■ Your assignment ■
Which lines below contain "setup"? Pull them out.

Dataset items
* * * * * * *

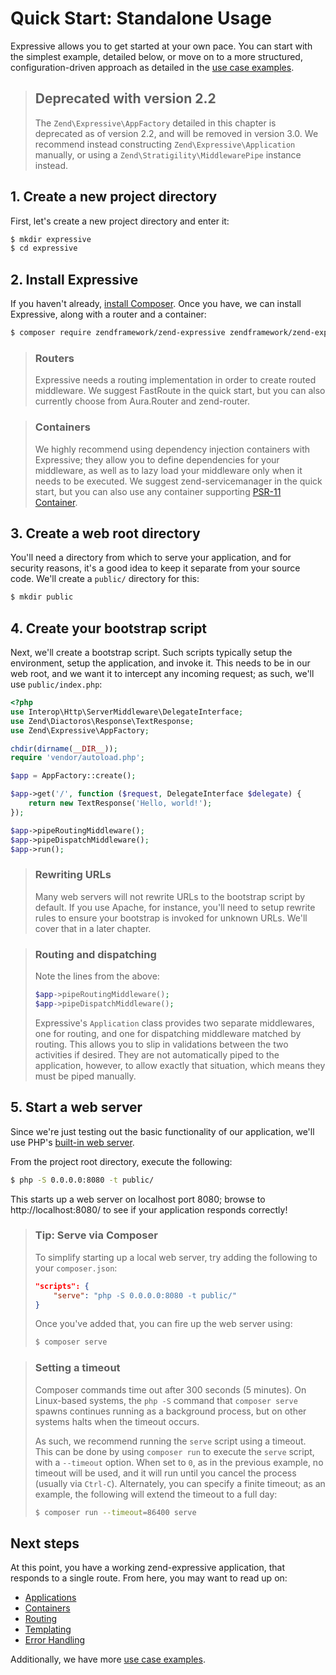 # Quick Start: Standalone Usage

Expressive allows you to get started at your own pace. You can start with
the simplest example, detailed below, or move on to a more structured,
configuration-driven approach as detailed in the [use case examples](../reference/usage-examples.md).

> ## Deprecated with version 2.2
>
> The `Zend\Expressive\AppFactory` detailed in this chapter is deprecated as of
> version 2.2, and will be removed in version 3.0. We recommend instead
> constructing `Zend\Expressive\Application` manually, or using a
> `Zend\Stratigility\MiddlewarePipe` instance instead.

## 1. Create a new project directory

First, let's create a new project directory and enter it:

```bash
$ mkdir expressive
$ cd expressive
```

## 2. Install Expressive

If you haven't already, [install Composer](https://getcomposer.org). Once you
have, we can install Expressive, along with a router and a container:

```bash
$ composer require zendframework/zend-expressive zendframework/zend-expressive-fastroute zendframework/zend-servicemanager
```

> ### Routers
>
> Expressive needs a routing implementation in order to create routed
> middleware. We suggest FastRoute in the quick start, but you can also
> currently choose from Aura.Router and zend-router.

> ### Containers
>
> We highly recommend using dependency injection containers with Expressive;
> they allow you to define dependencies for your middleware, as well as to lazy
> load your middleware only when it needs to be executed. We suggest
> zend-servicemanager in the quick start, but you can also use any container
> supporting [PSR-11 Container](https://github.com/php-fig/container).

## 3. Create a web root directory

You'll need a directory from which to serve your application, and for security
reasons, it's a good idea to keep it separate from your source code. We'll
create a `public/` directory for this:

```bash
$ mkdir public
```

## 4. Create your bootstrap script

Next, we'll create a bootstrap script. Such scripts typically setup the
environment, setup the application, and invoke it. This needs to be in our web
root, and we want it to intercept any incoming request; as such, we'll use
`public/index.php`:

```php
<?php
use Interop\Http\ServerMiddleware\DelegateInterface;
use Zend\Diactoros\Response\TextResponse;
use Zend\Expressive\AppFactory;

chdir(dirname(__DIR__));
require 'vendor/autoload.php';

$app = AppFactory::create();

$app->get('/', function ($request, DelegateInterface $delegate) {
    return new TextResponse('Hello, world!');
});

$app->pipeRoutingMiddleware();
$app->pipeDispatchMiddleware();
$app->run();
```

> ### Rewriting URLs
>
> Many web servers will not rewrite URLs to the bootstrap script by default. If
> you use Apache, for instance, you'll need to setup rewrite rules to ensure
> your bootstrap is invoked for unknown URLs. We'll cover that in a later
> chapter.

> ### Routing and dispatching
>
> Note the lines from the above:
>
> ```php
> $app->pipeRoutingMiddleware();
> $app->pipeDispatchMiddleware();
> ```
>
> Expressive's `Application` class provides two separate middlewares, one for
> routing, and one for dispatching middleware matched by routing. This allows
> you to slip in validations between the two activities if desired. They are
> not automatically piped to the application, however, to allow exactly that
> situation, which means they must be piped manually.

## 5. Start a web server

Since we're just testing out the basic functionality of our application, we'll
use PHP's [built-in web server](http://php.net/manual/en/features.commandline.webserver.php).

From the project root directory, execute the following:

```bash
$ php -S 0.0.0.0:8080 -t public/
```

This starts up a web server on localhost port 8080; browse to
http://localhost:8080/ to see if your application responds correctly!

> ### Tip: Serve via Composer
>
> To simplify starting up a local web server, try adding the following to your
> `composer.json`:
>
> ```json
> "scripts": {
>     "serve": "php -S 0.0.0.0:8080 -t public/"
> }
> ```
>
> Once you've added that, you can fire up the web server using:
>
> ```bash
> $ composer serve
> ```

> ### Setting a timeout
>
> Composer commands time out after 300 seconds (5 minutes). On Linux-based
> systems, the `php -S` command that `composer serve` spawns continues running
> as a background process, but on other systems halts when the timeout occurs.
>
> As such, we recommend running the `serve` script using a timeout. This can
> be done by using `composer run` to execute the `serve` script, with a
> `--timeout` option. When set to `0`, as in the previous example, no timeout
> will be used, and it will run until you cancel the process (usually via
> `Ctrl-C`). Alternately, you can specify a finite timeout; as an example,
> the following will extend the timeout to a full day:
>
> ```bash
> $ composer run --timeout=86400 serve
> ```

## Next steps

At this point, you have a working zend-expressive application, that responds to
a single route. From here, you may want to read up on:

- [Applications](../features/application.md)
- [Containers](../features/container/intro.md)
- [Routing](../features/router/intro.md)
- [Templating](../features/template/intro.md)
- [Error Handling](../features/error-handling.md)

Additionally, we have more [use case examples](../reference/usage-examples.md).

* * * * * * *

■ Solution to this exercise ■
Next, we'll create a bootstrap script. Such scripts typically setup the
environment, setup the application, and invoke it. This needs to be in our web
> you use Apache, for instance, you'll need to setup rewrite rules to ensure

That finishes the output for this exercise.